● **WORK INSTRUCTIONS**
Without any images, output the records below verbatim.
┄┄┄┄┄┄
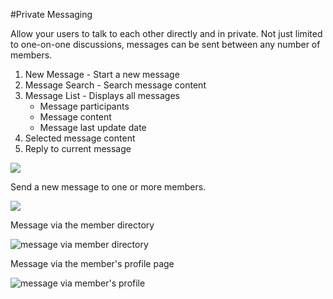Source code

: #Private Messaging

Allow your users to talk to each other directly and in private. Not just limited to one-on-one discussions, messages can be sent between any number of members.

1.  New Message - Start a new message
2.  Message Search - Search message content
3.  Message List - Displays all messages
    *   Message participants
    *   Message content
    *   Message last update date
4.  Selected message content
5.  Reply to current message

![](https://www.dropbox.com/s/z6whdoioumm48m9/messages.jpg?raw=1)

Send a new message to one or more members.

![](https://www.dropbox.com/s/e3djied5mlx6xil/privatemessage3-1.jpg?raw=1)

Message via the member directory

![message via member directory](https://www.dropbox.com/s/3sdkddsptlr0foj/privatemessage1.jpg?raw=1)

Message via the member's profile page

![message via member's profile](https://www.dropbox.com/s/wknronb4kd08eky/privatemessage2.jpg?raw=1)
┄┄┄┄┄┄
● **SOLUTION TO THE PROBLEM**
Source code

: #Private Messaging

Allow your users to talk to each other directly and in private. Not just limited to one-on-one discussions, messages can be sent between any number of members.

1.  New Message - Start a new message
2.  Message Search - Search message content
3.  Message List - Displays all messages
    *   Message participants
    *   Message content
    *   Message last update date
4.  Selected message content
5.  Reply to current message

![](https://www.dropbox.com/s/z6whdoioumm48m9/messages.jpg?raw=1)

Send a new message to one or more members.

![](https://www.dropbox.com/s/e3djied5mlx6xil/privatemessage3-1.jpg?raw=1)

Message via the member directory

![message via member directory](https://www.dropbox.com/s/3sdkddsptlr0foj/privatemessage1.jpg?raw=1)

Message via the member's profile page

![message via member's profile](https://www.dropbox.com/s/wknronb4kd08eky/privatemessage2.jpg?raw=1)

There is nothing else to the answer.